In August 2010, Mr Brown asked Council staff to explain why the company’s rates had increased. Council staff told us that they looked into this issue and discovered that not all the remissions that Mr Brown’s properties were eligible for were recorded on the rates assessments and invoices. Council staff reprocessed the rates assessments and invoices with the correct remissions applied. In October 2010, Council staff sent Mr Brown a schedule showing the changes that had been made. He again queried the increase in his rates. Council staff told him that the increases were due to the level of rates remissions decreasing in line with Council policy. Mr Brown again queried the increase with Council staff and told them that the policy they had applied was not what the Council had agreed to.

Council staff told us that, from October 2010, they had many discussions with Mr Brown about the company’s rates, but he remained of the view that the Council was rating the company incorrectly. The company did not pay the rates owing to the Council for the lots in the subdivision as well as those for other properties.

Council staff met with Mr Richard Ayton, a partner of Law North, in an attempt to resolve the issues. Law North had acted for Mr Brown and for the Council on different matters in the past. In this matter, Law North was not acting for the Council or Mr Brown, and Mr Ayton reaffirmed this at the start of the meeting. The meeting had been arranged in the hope that Mr Ayton might be able to explain the Council’s position to Mr Brown. Mr Brown had drafted a letter about the issues in dispute that he wanted Law North to send to the Council on his behalf. We understand that Law North declined to do this. However, Mr Brown gave the letter to the Council anyway, without changing it. Its status was unclear because it was still written as if it were a letter from Law North.

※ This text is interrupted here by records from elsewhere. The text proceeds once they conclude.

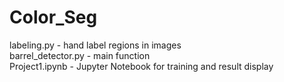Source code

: # Color_Seg
labeling.py - hand label regions in images  
barrel_detector.py - main function  
Project1.ipynb - Jupyter Notebook for training and result display  
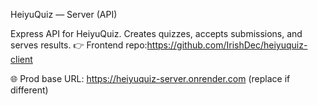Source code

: HeiyuQuiz — Server (API)

Express API for HeiyuQuiz. Creates quizzes, accepts submissions, and serves results.
👉 Frontend repo:https://github.com/IrishDec/heiyuquiz-client

🌐 Prod base URL: https://heiyuquiz-server.onrender.com (replace if different)
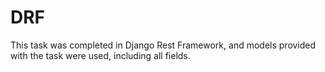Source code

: # DRF
This task was completed in Django Rest Framework, and models provided with the task were used, including all fields.
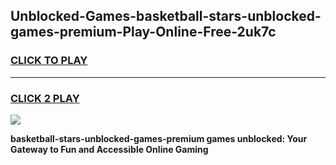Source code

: 
## Unblocked-Games-basketball-stars-unblocked-games-premium-Play-Online-Free-2uk7c
<h3>
<a href="https://premium76.site?title=basketball-stars-unblocked-games-premium&ref=26A">CLICK TO PLAY</a></h3>
<hr>

<h3>
<a href="https://premium76.site?title=basketball-stars-unblocked-games-premium&ref=26A">CLICK 2 PLAY</a>
  
</h3>

<a href="https://premium76.site?title=basketball-stars-unblocked-games-premium&ref=26A"><img src="https://clearcache.store/games.png"></a>


**basketball-stars-unblocked-games-premium games unblocked: Your Gateway to Fun and Accessible Online Gaming**
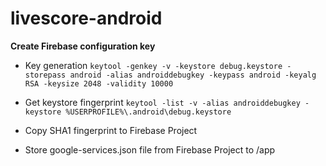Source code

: # livescore-android

**Create Firebase configuration key**

- Key generation
`keytool -genkey -v -keystore debug.keystore -storepass android -alias androiddebugkey -keypass android -keyalg RSA -keysize 2048 -validity 10000`

- Get keystore fingerprint
`keytool -list -v -alias androiddebugkey -keystore %USERPROFILE%\.android\debug.keystore`

- Copy SHA1 fingerprint to Firebase Project

- Store google-services.json file from Firebase Project to /app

This created some confusion until Law North clarified that it did not act for Mr Brown.

In September 2011, the Council’s lawyers, Kensington Swan, sent Mr Brown a letter setting out the rates that the Council considered the company was liable to pay, and seeking confirmation from Mr Brown that the company would pay them. The letter also set out the Council’s view that the 2004 agreement to convert the agreed contribution into development contributions to be paid over time was inconsistent with the rules on development contributions and was not operating satisfactorily. The letter formally advised that the Council had decided to end this arrangement and that it now required payment of the agreed contribution of $150,000 (less any amounts already received as development contributions). The letter asked the company to make a formal arrangement to pay this sum.

In September 2011, Mr Brown paid most of the rates owing on his properties and those of the company for the 2009/10 rating year and 2010/11 rating year. He did not pay the sewerage rates for all properties for either year or any penalties. Nor did he pay the balance of the agreed contribution. Instead, Mr Brown approached the Auditor-General to ask us to carry out a review and provide some assurance over how the Council was administering the company’s rates and the amounts being charged. At around the same time the Council also asked if we could assist.